I don´t really remember when it started anymore but my heart hasn´t had the will to love or even care for myself, in a very long time. The only states of being I´ve been able to identify in my day to day life are numbness and weariness. Joy is rarely added to the mixture and, even then, it only lasts a few hours after I get home.

My parents are mad at me for not doing something (anything) with my life, or at least help in the house. I get it but they don´t understand I can´t bring myself to do anything at all. Not even things I like. I barely can get out of the bed and go to college without responding to the tought of jumping to the train tracks every morning. I mean I won´t do it because I still have some hope for the future (plus, it would be very painful) but my brain still sees it as a possibility.

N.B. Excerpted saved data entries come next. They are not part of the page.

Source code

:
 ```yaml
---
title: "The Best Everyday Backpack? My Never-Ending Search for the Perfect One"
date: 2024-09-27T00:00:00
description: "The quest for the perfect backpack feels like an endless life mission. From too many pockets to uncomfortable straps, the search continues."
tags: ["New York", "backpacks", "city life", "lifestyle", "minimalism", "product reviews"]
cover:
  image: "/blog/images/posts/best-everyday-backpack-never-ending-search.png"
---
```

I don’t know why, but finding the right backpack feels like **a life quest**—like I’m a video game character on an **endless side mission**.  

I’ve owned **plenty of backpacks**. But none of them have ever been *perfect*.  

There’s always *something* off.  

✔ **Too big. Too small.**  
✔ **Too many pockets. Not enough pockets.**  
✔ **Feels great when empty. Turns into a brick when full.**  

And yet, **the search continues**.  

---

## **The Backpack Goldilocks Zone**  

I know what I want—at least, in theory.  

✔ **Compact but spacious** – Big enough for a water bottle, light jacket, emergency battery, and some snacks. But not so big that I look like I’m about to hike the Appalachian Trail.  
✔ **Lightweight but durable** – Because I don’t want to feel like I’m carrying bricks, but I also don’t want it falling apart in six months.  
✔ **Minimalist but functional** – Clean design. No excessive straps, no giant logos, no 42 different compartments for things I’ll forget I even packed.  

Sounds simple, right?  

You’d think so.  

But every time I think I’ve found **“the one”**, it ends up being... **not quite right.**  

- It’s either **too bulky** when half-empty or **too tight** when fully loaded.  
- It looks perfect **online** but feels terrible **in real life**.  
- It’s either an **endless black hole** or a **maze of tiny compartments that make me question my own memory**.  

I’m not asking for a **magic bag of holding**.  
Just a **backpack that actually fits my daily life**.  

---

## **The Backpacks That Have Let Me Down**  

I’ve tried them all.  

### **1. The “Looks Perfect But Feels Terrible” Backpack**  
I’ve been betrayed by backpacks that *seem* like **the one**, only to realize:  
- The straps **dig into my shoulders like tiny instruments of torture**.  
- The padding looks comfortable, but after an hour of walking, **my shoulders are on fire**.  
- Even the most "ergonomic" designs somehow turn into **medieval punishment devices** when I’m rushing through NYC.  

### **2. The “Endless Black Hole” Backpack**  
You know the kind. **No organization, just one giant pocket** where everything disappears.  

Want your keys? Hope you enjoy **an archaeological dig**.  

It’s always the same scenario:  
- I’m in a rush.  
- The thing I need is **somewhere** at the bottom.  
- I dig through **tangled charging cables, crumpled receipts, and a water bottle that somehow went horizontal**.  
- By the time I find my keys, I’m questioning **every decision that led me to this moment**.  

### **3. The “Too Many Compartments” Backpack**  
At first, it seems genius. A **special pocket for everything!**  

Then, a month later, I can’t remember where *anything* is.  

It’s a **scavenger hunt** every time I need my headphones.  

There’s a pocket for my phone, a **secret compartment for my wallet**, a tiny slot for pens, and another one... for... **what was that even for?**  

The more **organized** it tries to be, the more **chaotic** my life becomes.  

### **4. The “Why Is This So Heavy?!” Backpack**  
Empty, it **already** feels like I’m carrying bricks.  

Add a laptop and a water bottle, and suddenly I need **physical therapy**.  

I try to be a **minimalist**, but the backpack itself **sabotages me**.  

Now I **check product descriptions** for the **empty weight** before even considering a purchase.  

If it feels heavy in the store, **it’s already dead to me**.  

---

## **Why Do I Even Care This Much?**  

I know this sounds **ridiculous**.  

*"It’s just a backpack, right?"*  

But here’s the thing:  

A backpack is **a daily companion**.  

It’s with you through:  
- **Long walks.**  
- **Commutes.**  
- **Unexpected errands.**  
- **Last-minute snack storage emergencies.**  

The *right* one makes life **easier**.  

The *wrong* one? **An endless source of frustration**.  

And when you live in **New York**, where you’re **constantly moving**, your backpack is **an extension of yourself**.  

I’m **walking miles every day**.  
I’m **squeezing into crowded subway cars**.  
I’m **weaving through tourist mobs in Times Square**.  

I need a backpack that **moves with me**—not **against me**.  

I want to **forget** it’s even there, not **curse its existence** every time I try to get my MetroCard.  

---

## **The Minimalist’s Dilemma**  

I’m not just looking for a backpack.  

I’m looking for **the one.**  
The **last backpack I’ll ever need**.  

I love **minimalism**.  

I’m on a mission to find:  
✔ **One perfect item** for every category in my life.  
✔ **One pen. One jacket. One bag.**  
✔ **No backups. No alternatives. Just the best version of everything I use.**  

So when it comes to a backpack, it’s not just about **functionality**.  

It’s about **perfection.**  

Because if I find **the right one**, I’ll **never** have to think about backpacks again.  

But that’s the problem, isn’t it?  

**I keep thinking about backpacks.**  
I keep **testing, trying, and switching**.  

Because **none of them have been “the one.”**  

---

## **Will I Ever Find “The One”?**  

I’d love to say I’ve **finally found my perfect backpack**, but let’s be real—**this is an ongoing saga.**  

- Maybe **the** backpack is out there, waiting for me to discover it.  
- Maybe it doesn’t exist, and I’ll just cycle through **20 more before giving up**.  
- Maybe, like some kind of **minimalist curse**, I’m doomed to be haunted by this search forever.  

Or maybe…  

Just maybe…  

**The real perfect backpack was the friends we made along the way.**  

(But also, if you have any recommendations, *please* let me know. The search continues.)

Everytime I ask for professional help or at least understanding they either get yell at me for "implying that they were bad parents" or dismiss it and tell me I just need to concentrate and get my shit together. That I already know what I have to do.

I tried looking for a therapist on my own but it´s too expensive and I don´t have a job. Looking for one is nearly imposible given the state of the economy in my country. I´ve tried doing sports, sewing, reading, drawing, playing the guitar instead, but nothing seems to make me feel better than leaving my house. Hanging out with friends is the only thing that makes me want to be alive at this moment.

But my parents prefer watching me rot in my bed all day than let me go out for more than two days in a row without reproaching it at some point. They hate my friends too, specially my mom. Everytime I say I´m going to see them she starts talking about how they are trying to take adventage of me(???) when all they do is expect reciprocity for the way they treat me. I stopped talking to one of my best friends because I let that idea get in my head and there isn´t a day in my life where I don´t regret it. My life is driven by other people´s desires.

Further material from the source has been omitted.